TASK TO CARRY OUT: Look through the material below and show every line with the word "students".

-- Opening Marker --

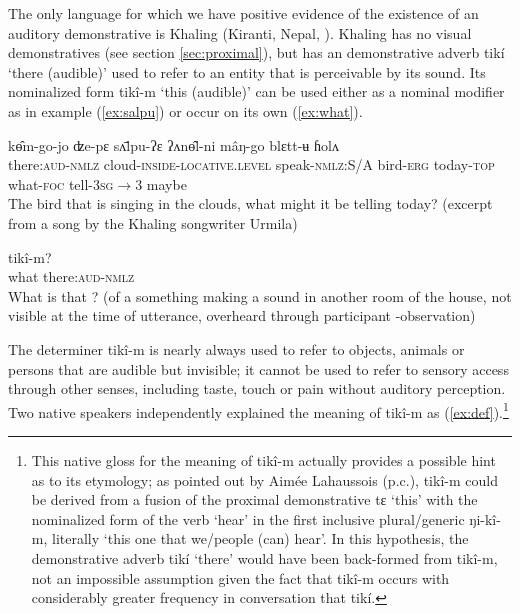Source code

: \documentclass[oneside,a4paper,11pt]{article}
\newcommand{\ipa}[1]{{\phon \mbox{#1}}} %
\begin{document}
The only language for which we have positive evidence of the existence of an auditory demonstrative is Khaling (Kiranti, Nepal, \citealt{jacques14auditory}). Khaling has no visual demonstratives (see section \ref{sec:proximal}), but has an demonstrative adverb \ipa{tikí} `there (audible)' used to refer to an entity that is perceivable by its sound. Its nominalized form \ipa{tikî-m} `this (audible)' can be used either as a nominal modifier as in  example (\ref{ex:salpu}) or occur on its own (\ref{ex:what}). 

\begin{exe}
\ex \label{ex:salpu}
\gll    	 	\ipa{tikî-m}   	\ipa{kɵ̂m-go-jo}   	\ipa{ʣe-pɛ}   	\ipa{sʌ̄lpu-ʔɛ}   	\ipa{ʔʌnɵ̂l-ni}   	\ipa{mâŋ-go}   	\ipa{blɛtt-ʉ}   	\ipa{ɦolʌ}   
 \\
 there:\textsc{aud}-\textsc{nmlz} cloud-\textsc{inside-locative.level} speak-\textsc{nmlz:}S/A bird-\textsc{erg} today-\textsc{top} what-\textsc{foc} tell-\textsc{3sg$\rightarrow$3} maybe \\
\glt The bird that is singing in the clouds, what might it be telling today? (excerpt from a song by the Khaling songwriter Urmila)
\end{exe}

\begin{exe}
\ex \label{ex:what}
\gll  	\ipa{mâŋ}  	 	\ipa{tikî-m?}   \\
what  there:\textsc{aud}-\textsc{nmlz} \\
\glt What is that ? (of a something making a sound in another room of the house, not visible at the time of utterance, overheard through participant -observation)
\end{exe}

The determiner \ipa{tikî-m} is nearly always used to refer to objects, animals or persons  that are audible but invisible; it cannot be used to refer to sensory access through other senses, including taste, touch or pain without auditory perception. Two native speakers independently explained the meaning of  \ipa{tikî-m} as (\ref{ex:def}).\footnote{This native gloss for the meaning of \ipa{tikî-m} actually provides a possible hint as to its etymology; as pointed out by Aimée Lahaussois (p.c.), \ipa{tikî-m} could be derived from a fusion of the proximal demonstrative \ipa{tɛ} `this' with the nominalized form of the verb `hear' in the first inclusive plural/generic \ipa{ŋi-kî-m}, literally `this one that we/people (can) hear'. In this hypothesis, the demonstrative adverb \ipa{tikí} `there' would have been back-formed from \ipa{tikî-m}, not an impossible assumption given the fact that  \ipa{tikî-m} occurs with considerably greater frequency in conversation that  \ipa{tikí}. }
\end{document}
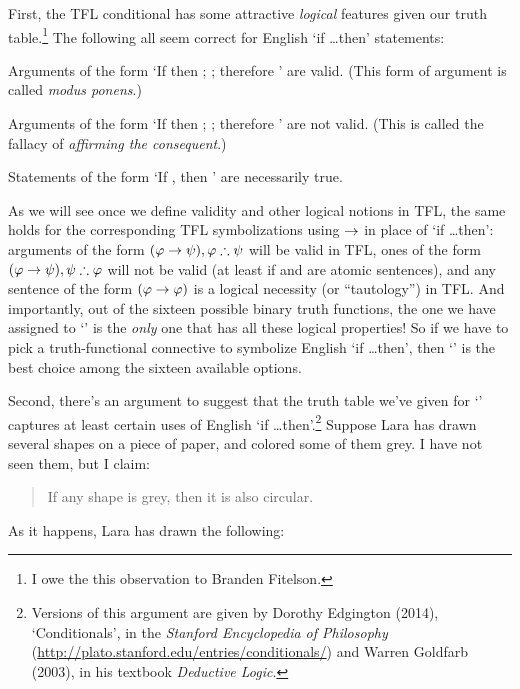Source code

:First, the TFL conditional has some attractive \emph{logical} features given our truth table.\footnote{I owe the this observation to Branden Fitelson.}  The following all seem correct for English `if \ldots then' statements:
\begin{ebullet}
\item Arguments of the form `If \meta{\varphi} then \meta{\psi}; \meta{\varphi}; therefore \meta{\psi}' are valid.  (This form of argument is called \emph{modus ponens}.)
\item Arguments of the form `If \meta{\varphi} then \meta{\psi}; \meta{\psi}; therefore \meta{\varphi}' are not valid.  (This is called the fallacy of \emph{affirming the consequent}.)
\item Statements of the form `If \meta{\varphi}, then \meta{\varphi}' are necessarily true.
\end{ebullet}
As we will see once we define validity and other logical notions in TFL, the same holds for the corresponding TFL symbolizations using $\rightarrow$ in place of `if \ldots then': arguments of the form $(\mathcal{\varphi} \rightarrow \mathcal{\psi}), \mathcal{\varphi} \therefore \mathcal{\psi}$ will be valid in TFL, ones of the form $(\mathcal{\varphi} \rightarrow \mathcal{\psi}), \mathcal{\psi} \therefore \mathcal{\varphi}$ will not be valid (at least if \meta{\varphi} and \meta{\psi} are atomic sentences), and any sentence of the form $(\mathcal{\varphi} \rightarrow \mathcal{\varphi})$ is a logical necessity (or ``tautology'') in TFL.  And importantly, out of the sixteen possible binary truth functions, the one we have assigned to `\eif' is the \emph{only} one that has all these logical properties!  So if we have to pick a truth-functional connective to symbolize English `if \ldots then', then `\eif' is the best choice among the sixteen available options.

Second, there's an argument to suggest that the truth table we've given for `\eif' captures at least certain uses of English `if \ldots then'.\footnote{Versions of this argument are given by Dorothy Edgington (2014), `Conditionals', in the \emph{Stanford Encyclopedia of Philosophy} (\url{http://plato.stanford.edu/entries/conditionals/}) and Warren Goldfarb (2003), in his textbook \emph{Deductive Logic}.}    Suppose Lara has drawn several shapes on a piece of paper, and colored some of them grey. I have not seen them, but I claim:
	\begin{quote}
		If any shape is grey, then it is also circular.
	\end{quote}
As it happens, Lara has drawn the following:

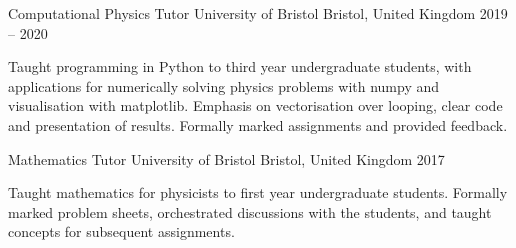 
\begin{cventries}

    \cventry
      {Computational Physics Tutor} %
      {University of Bristol} %
      {Bristol, United Kingdom} %
      {2019 -- 2020} %
      {
        \begin{cvitems} %
          \item{Taught programming in Python to third year undergraduate students, with applications for numerically solving physics problems with numpy and visualisation with matplotlib. Emphasis on vectorisation over looping, clear code and presentation of results. Formally marked assignments and provided feedback.}
        \end{cvitems}
      }

    \cventry
      {Mathematics Tutor} %
      {University of Bristol} %
      {Bristol, United Kingdom} %
      {2017} %
      {
        \begin{cvitems} %
          \item{Taught mathematics for physicists to first year undergraduate students. Formally marked problem sheets, orchestrated discussions with the students, and taught concepts for subsequent assignments.}
        \end{cvitems}
      }

\end{cventries}
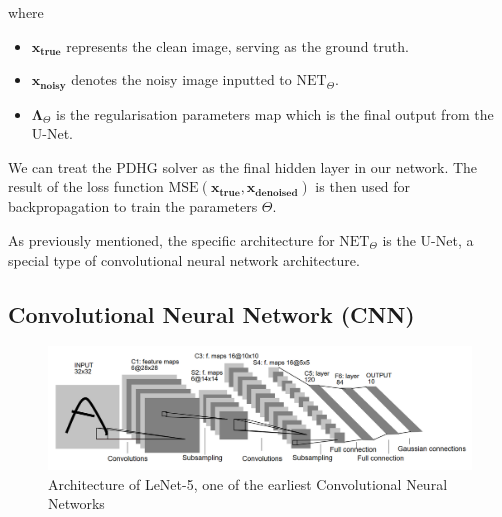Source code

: \documentclass[12pt]{article}
\begin{document}
where
\begin{itemize}
    \item $\mathbf{x_{\text{true}}}$ represents the clean image, serving as the ground truth.
    \item $\mathbf{x_{\text{noisy}}}$ denotes the noisy image inputted to $\text{NET}_{\Theta}$.
    \item $\mathbf{\Lambda}_{\Theta}$ is the regularisation parameters map which is the final output from the U-Net. 
\end{itemize}

We can treat the PDHG solver as the final hidden layer in our network. 
The result of the loss function $\text{MSE}(\mathbf{x_{\text{true}}}, \mathbf{x_{\text{denoised}}})$ 
is then used for backpropagation to train the parameters $\Theta$.




As previously mentioned, the specific architecture for $\text{NET}_{\Theta}$ is the U-Net, a special type of convolutional neural network architecture.




\subsection{
Convolutional Neural Network (CNN) 
}

\begin{figure}[ht]
    \includegraphics[width=1\linewidth]{Le-Net 5.png}
    
    \caption{Architecture of LeNet-5, one of the earliest Convolutional Neural Networks \cite{726791}} 
    \label{fig:lenet}
\end{figure}
\end{document}
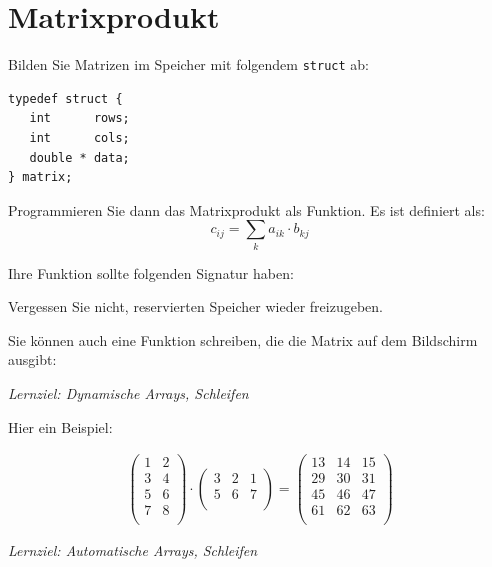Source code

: \documentclass[
	ngerman,
	fontsize=10pt,
	parskip=half,
	titlepage=true,
	DIV=12
]{scrartcl}
\begin{document}
\section{Matrixprodukt}
Bilden Sie Matrizen im Speicher mit folgendem \texttt{struct} ab:
\begin{verbatim}
typedef struct {
   int      rows;
   int      cols;
   double * data;
} matrix;
\end{verbatim}

Programmieren Sie dann das Matrixprodukt als Funktion. Es ist definiert als:
\[ c_{ij} = \sum_k a_{ik} \cdot b_{kj} \]

Ihre Funktion sollte folgenden Signatur haben:

Vergessen Sie nicht, reservierten Speicher wieder freizugeben.

Sie können auch eine Funktion schreiben, die die Matrix auf dem Bildschirm ausgibt:

\emph{Lernziel: Dynamische Arrays, Schleifen}

Hier ein Beispiel:

\begin{gather*}
\begin{pmatrix}
1& 2\\
3& 4\\
5& 6\\
7& 8\\
\end{pmatrix}
\cdot
\begin{pmatrix}
3& 2& 1\\
5& 6& 7\\
\end{pmatrix}
=
\begin{pmatrix}
13& 14& 15\\
29& 30& 31\\
45& 46& 47\\
61& 62& 63\\
\end{pmatrix}
\end{gather*}

{\em Lernziel: Automatische Arrays, Schleifen}
\end{document}
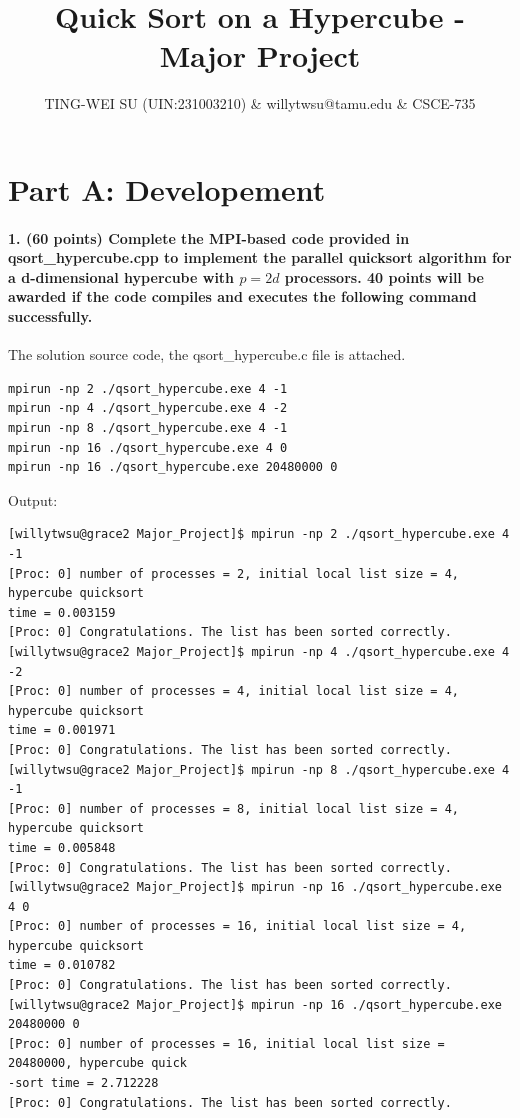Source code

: \documentclass[pstricks,border=14pt,14pt]{article}
\title{Quick Sort on a Hypercube - Major Project}
\author{TING-WEI SU (UIN:231003210) & willytwsu@tamu.edu & CSCE-735}
\date{}
\begin{document}
\maketitle 
\part*{Part A: Developement}
\subsection*{1. (60 points) Complete the MPI-based code provided in qsort\_hypercube.cpp to implement the parallel quicksort algorithm for a d-dimensional hypercube with $p=2d$ processors. 40 points will be awarded if the code compiles and executes the following command successfully.}
The solution source code, the qsort\_hypercube.c file is attached.
\begin{verbatim}
mpirun -np 2 ./qsort_hypercube.exe 4 -1
mpirun -np 4 ./qsort_hypercube.exe 4 -2
mpirun -np 8 ./qsort_hypercube.exe 4 -1
mpirun -np 16 ./qsort_hypercube.exe 4 0
mpirun -np 16 ./qsort_hypercube.exe 20480000 0
\end{verbatim}
Output:
\begin{verbatim}
[willytwsu@grace2 Major_Project]$ mpirun -np 2 ./qsort_hypercube.exe 4 -1
[Proc: 0] number of processes = 2, initial local list size = 4, hypercube quicksort 
time = 0.003159
[Proc: 0] Congratulations. The list has been sorted correctly.
[willytwsu@grace2 Major_Project]$ mpirun -np 4 ./qsort_hypercube.exe 4 -2
[Proc: 0] number of processes = 4, initial local list size = 4, hypercube quicksort 
time = 0.001971
[Proc: 0] Congratulations. The list has been sorted correctly.
[willytwsu@grace2 Major_Project]$ mpirun -np 8 ./qsort_hypercube.exe 4 -1
[Proc: 0] number of processes = 8, initial local list size = 4, hypercube quicksort 
time = 0.005848
[Proc: 0] Congratulations. The list has been sorted correctly.
[willytwsu@grace2 Major_Project]$ mpirun -np 16 ./qsort_hypercube.exe 4 0
[Proc: 0] number of processes = 16, initial local list size = 4, hypercube quicksort 
time = 0.010782
[Proc: 0] Congratulations. The list has been sorted correctly.
[willytwsu@grace2 Major_Project]$ mpirun -np 16 ./qsort_hypercube.exe 20480000 0
[Proc: 0] number of processes = 16, initial local list size = 20480000, hypercube quick
-sort time = 2.712228
[Proc: 0] Congratulations. The list has been sorted correctly.
\end{verbatim} 
\end{document}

-- Closing Marker --

RESPONSE TO THE TASK:
          \item{Taught programming in Python to third year undergraduate students, with applications for numerically solving physics problems with numpy and visualisation with matplotlib. Emphasis on vectorisation over looping, clear code and presentation of results. Formally marked assignments and provided feedback.}
          \item{Taught mathematics for physicists to first year undergraduate students. Formally marked problem sheets, orchestrated discussions with the students, and taught concepts for subsequent assignments.}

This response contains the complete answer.